ML-based extreme events detection and characterization (xtclim, CERFACS)

The code is adapted from CERFACS’ repository. The implementation of a pipeline with itwinai framework is shown below.

Method

Convolutional Variational AutoEncoder.

Input

β€œ3D daily images”, daily screenshots of Europe for three climate variables (maximum temperature, precipitation, wind).

Output

Error between original and reconstructed image: postprocessed for analysis in the scenario_season_comparison.ipynb file.

Idea

The more unusual an image (anomaly), the higher error.

Information on files

In the preprocessing folder, the preprocess_functions_2d_ssp.py class loads NetCDF files from a data folder, which has to be specified in dataset_root in the config file pipeline.yaml (please change the location). The data can be found here. The given class normalizes and adjusts the data for the network. The function preprocess_2d_seasons.py splits the data into seasonal files. Preprocessed data is stored in the input folder.

The file train.py trains the network. Caution: It will overwrite the weights of the network already saved in outputs (unless you change the path name outputs/cvae_model_3d.pth in the script).

The anomaly.py file evaluates the network on the available datasets - train, test, and projection.

Installation

Please follow the documentation to install the itwinai environment. After that, install the required libraries within the itwinai environment with:

pip install -r requirements.txt

How to launch pipeline locally

The config file pipeline.yaml contains all the steps to execute the workflow. This file also contains all the seasons, and a separate run is launched for each season. You can launch the pipeline through train.py from the root of the repository with:

python train.py

How to launch pipeline on an HPC system

The startscript job script can be used to launch a pipeline with SLURM on an HPC system. These steps should be followed to export the environment variables required by the script.

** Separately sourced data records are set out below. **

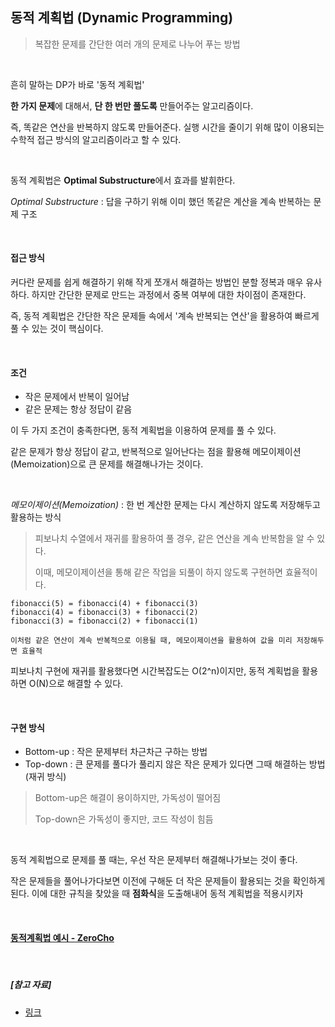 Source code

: ## 동적 계획법 (Dynamic Programming)

> 복잡한 문제를 간단한 여러 개의 문제로 나누어 푸는 방법

<br>

흔히 말하는 DP가 바로 '동적 계획법'

**한 가지 문제**에 대해서, **단 한 번만 풀도록** 만들어주는 알고리즘이다.

즉, 똑같은 연산을 반복하지 않도록 만들어준다. 실행 시간을 줄이기 위해 많이 이용되는 수학적 접근 방식의 알고리즘이라고 할 수 있다.

<br>

동적 계획법은 **Optimal Substructure**에서 효과를 발휘한다.

*Optimal Substructure* : 답을 구하기 위해 이미 했던 똑같은 계산을 계속 반복하는 문제 구조

<br>

#### 접근 방식

커다란 문제를 쉽게 해결하기 위해 작게 쪼개서 해결하는 방법인 분할 정복과 매우 유사하다. 하지만 간단한 문제로 만드는 과정에서 중복 여부에 대한 차이점이 존재한다.

즉, 동적 계획법은 간단한 작은 문제들 속에서 '계속 반복되는 연산'을 활용하여 빠르게 풀 수 있는 것이 핵심이다.

<br>

#### 조건

- 작은 문제에서 반복이 일어남
- 같은 문제는 항상 정답이 같음

이 두 가지 조건이 충족한다면, 동적 계획법을 이용하여 문제를 풀 수 있다.

같은 문제가 항상 정답이 같고, 반복적으로 일어난다는 점을 활용해 메모이제이션(Memoization)으로 큰 문제를 해결해나가는 것이다.

<br>

*메모이제이션(Memoization)* : 한 번 계산한 문제는 다시 계산하지 않도록 저장해두고 활용하는 방식

> 피보나치 수열에서 재귀를 활용하여 풀 경우, 같은 연산을 계속 반복함을 알 수 있다.
>
> 이때, 메모이제이션을 통해 같은 작업을 되풀이 하지 않도록 구현하면 효율적이다.

```
fibonacci(5) = fibonacci(4) + fibonacci(3)
fibonacci(4) = fibonacci(3) + fibonacci(2)
fibonacci(3) = fibonacci(2) + fibonacci(1)

이처럼 같은 연산이 계속 반복적으로 이용될 때, 메모이제이션을 활용하여 값을 미리 저장해두면 효율적
```

피보나치 구현에 재귀를 활용했다면 시간복잡도는 O(2^n)이지만, 동적 계획법을 활용하면 O(N)으로 해결할 수 있다.

<br>

#### 구현 방식

- Bottom-up : 작은 문제부터 차근차근 구하는 방법
- Top-down : 큰 문제를 풀다가 풀리지 않은 작은 문제가 있다면 그때 해결하는 방법 (재귀 방식)

> Bottom-up은 해결이 용이하지만, 가독성이 떨어짐
>
> Top-down은 가독성이 좋지만, 코드 작성이 힘듬

<br>

동적 계획법으로 문제를 풀 때는, 우선 작은 문제부터 해결해나가보는 것이 좋다.

작은 문제들을 풀어나가다보면 이전에 구해둔 더 작은 문제들이 활용되는 것을 확인하게 된다. 이에 대한 규칙을 찾았을 때 **점화식**을 도출해내어 동적 계획법을 적용시키자

<br>

#### [동적계획법 예시 - ZeroCho](https://www.zerocho.com/category/Algorithm/post/584b979a580277001862f182)

<br>

##### [참고 자료]

- [링크](https://namu.wiki/w/%EB%8F%99%EC%A0%81%20%EA%B3%84%ED%9A%8D%EB%B2%95)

# Distributed training with torch DistributedDataParallel
PYTHON_VENV=".venv"
DIST_MODE="ddp"
RUN_NAME="ddp-cerfacs"
sbatch --export=ALL,DIST_MODE="$DIST_MODE",RUN_NAME="$RUN_NAME",PYTHON_VENV="$PYTHON_VENV" \
    startscript

The results and/or errors are available in job.out and job.err log files. Training and inference steps are defined in the pipeline, where distributed resources are exploited in both the steps.

With MLFLow logger, the logs can be visualized in the MLFlow UI:

itwinai mlflow-ui --path mllogs/mlflow --port 5000 --host 127.0.0.1

# In background
itwinai mlflow-ui --path mllogs/mlflow --port 5000 --host 127.0.0.1 &

Hyperparameter Optimization (HPO)

The repository also provides functionality to perform HPO with Ray. With HPO, multiple trials with different hyperparameter configurations are run in a distributed infrastructure, typically in an HPC environment. This allows searching for optimal configurations that provide the minimal/maximal loss for the investigated network. The hpo.py file contains the implementation, which launches the pipeline.yaml pipeline. To launch an HPO experiment, simply run:

sbatch slurm_ray.sh

The parsing arguments to the hpo.py file can be changed to customize the required parameters that need to be considered in the HPO process.